Throughout the summer I will be updating the blog with new stories and new pictures.

Summer 2009 (The beginning)








































































































































































































































A little background about libraries in Ghana. This is an estimation. The town of Koforidua (where the school is located) has a few public schools perhaps 20 and about 5 private schools. To my knowledge the private schools have libraries but not the public schools. There is also one central library. The public library (with about 15 shelves half-filled with books) serve the whole region. I was determined to make the Nana Kwaku Boateng my alma mater the first public school to own a true library.

So...when I returned to Virginia I collected some books in my middle school (Amherst Middle). I gathered approximately 12 boxes of books and after a successful car wash (with the help of a parent of and 6 dedicated Algebra students) I was able to mail 2 boxes of books, very expensive by air. There were 10 boxes left here but too expensive to mail so I sent money for them to buy books in Ghana and a book shelf.

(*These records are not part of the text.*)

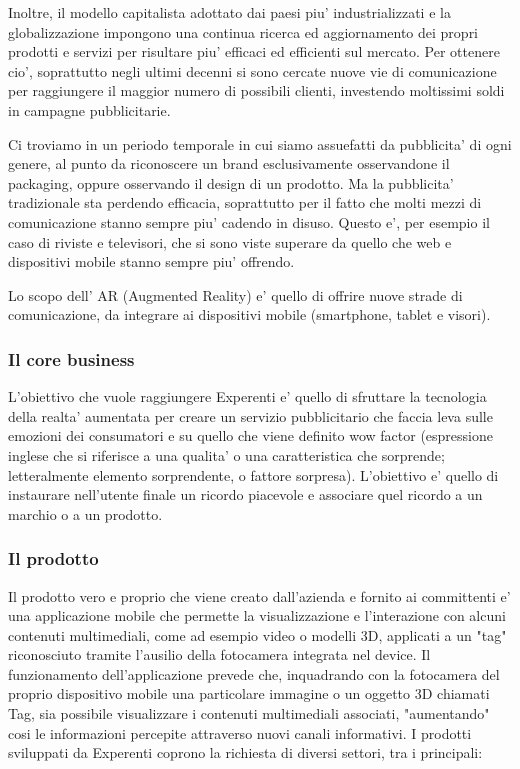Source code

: Inoltre, il modello capitalista adottato dai paesi piu' industrializzati e la globalizzazione impongono una continua ricerca ed aggiornamento dei propri prodotti e servizi per risultare piu' efficaci ed efficienti sul mercato. Per ottenere cio', soprattutto negli ultimi decenni si sono cercate nuove vie di comunicazione per raggiungere il maggior numero di possibili clienti, investendo moltissimi soldi in campagne pubblicitarie.

Ci troviamo in un periodo temporale in cui siamo assuefatti da pubblicita' di ogni genere, al punto da riconoscere un brand esclusivamente osservandone il packaging, oppure osservando il design di un prodotto.
Ma la pubblicita' tradizionale sta perdendo efficacia, soprattutto per il fatto che molti mezzi di comunicazione stanno sempre piu' cadendo in disuso. Questo e', per esempio il caso di riviste e televisori, che si sono viste superare da quello che web e dispositivi mobile stanno sempre piu' offrendo.

Lo scopo dell' AR (Augmented Reality) e' quello di offrire nuove strade di comunicazione, da integrare ai dispositivi mobile (smartphone, tablet e visori).

\subsubsection{Il core business}
L'obiettivo che vuole raggiungere Experenti e' quello di sfruttare la tecnologia della realta' aumentata per creare un servizio pubblicitario che faccia leva sulle emozioni dei consumatori e su quello che viene definito wow factor (espressione inglese che si riferisce a una qualita' o una caratteristica che sorprende; letteralmente elemento sorprendente, o fattore sorpresa). L'obiettivo e' quello di instaurare nell'utente finale un ricordo piacevole e associare quel ricordo a un marchio o a un prodotto.

\subsubsection{Il prodotto}
Il prodotto vero e proprio che viene creato dall'azienda e fornito ai committenti e' una applicazione mobile che permette la visualizzazione e l'interazione con alcuni contenuti multimediali, come ad esempio video o modelli 3D, applicati a un "tag" riconosciuto tramite l'ausilio della fotocamera integrata nel device.
Il funzionamento dell'applicazione prevede che, inquadrando con la fotocamera del proprio dispositivo mobile una particolare immagine o un oggetto 3D chiamati Tag, sia possibile visualizzare i contenuti multimediali associati, "aumentando" cosi le informazioni percepite attraverso nuovi canali informativi.
I prodotti sviluppati da Experenti coprono la richiesta di diversi settori, tra i principali:

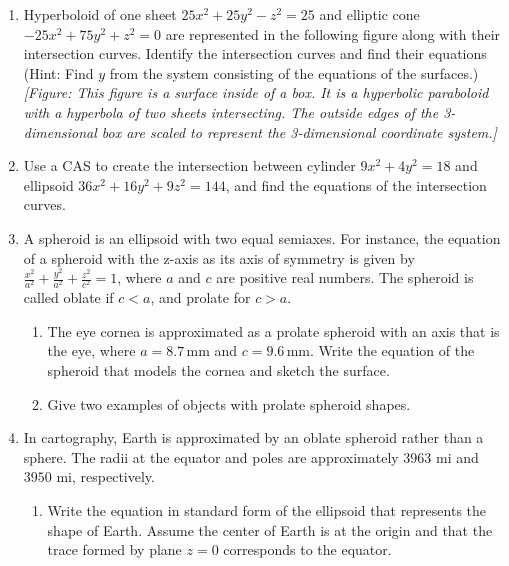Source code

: \documentclass{exercises}
\begin{document}
\begin{enumerate}[resume]
\begin{enumerate}[label=(\alph*)]
  \item Solve the system consisting of the equations of the surfaces to find the equations of the intersection curve. (Hint: Find $x$ and $y$ in terms of $z$.)
  \item Use a computer algebra system (CAS) to visualize the intersection curve on sphere $x^{2}+y^{2}+z^{2}=4$.
\end{enumerate}
\item Hyperboloid of one sheet $25x^{2}+25y^{2}-z^{2}=25$ and elliptic cone $-25x^{2}+75y^{2}+z^{2}=0$ are represented in the following figure along with their intersection curves. Identify the intersection curves and find their equations (Hint: Find $y$ from the system consisting of the equations of the surfaces.) \\ \textit{[Figure: This figure is a surface inside of a box. It is a hyperbolic paraboloid with a hyperbola of two sheets intersecting. The outside edges of the 3-dimensional box are scaled to represent the 3-dimensional coordinate system.]}
\item \techrequired Use a CAS to create the intersection between cylinder $9x^{2}+4y^{2}=18$ and ellipsoid $36x^{2}+16y^{2}+9z^{2}=144$, and find the equations of the intersection curves.
\item \techrequired A spheroid is an ellipsoid with two equal semiaxes. For instance, the equation of a spheroid with the z-axis as its axis of symmetry is given by $\frac{x^{2}}{a^{2}}+\frac{y^{2}}{a^{2}}+\frac{z^{2}}{c^{2}}=1$, where $a$ and $c$ are positive real numbers. The spheroid is called oblate if $c<a$, and prolate for $c>a$.
\begin{enumerate}[label=(\alph*)]
  \item The eye cornea is approximated as a prolate spheroid with an axis that is the eye, where $a=8.7\,\text{mm}$ and $c=9.6\,\text{mm}$. Write the equation of the spheroid that models the cornea and sketch the surface.
  \item Give two examples of objects with prolate spheroid shapes.
\end{enumerate}
\item \techrequired In cartography, Earth is approximated by an oblate spheroid rather than a sphere. The radii at the equator and poles are approximately $3963$ mi and $3950$ mi, respectively.
\begin{enumerate}[label=(\alph*)]
  \item Write the equation in standard form of the ellipsoid that represents the shape of Earth. Assume the center of Earth is at the origin and that the trace formed by plane $z=0$ corresponds to the equator.

\end{enumerate}
\end{enumerate}
\end{document}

In the summer of 2009, I returned to Ghana with 6 boxes worth of books, total of 8, but without a book shelf, nor a structure for a library. I looked around and found a metail trailer they were using for storage. After 2 weeks of requests and petitions, we were granted permission to use it. With less than 4 weeks left, I hired carpenters, electrician, and a painter and they transformed the decrepit trailer into a library filled with a carpet, tables, chairs, 3 book shelves, electrical system with lights, 4 fans, 3 computers (bought with the help of another car wash), and a few good locks to secure it. They now had a complete library with 8 boxes of books (about 300 books), painted and decorated with educational posters.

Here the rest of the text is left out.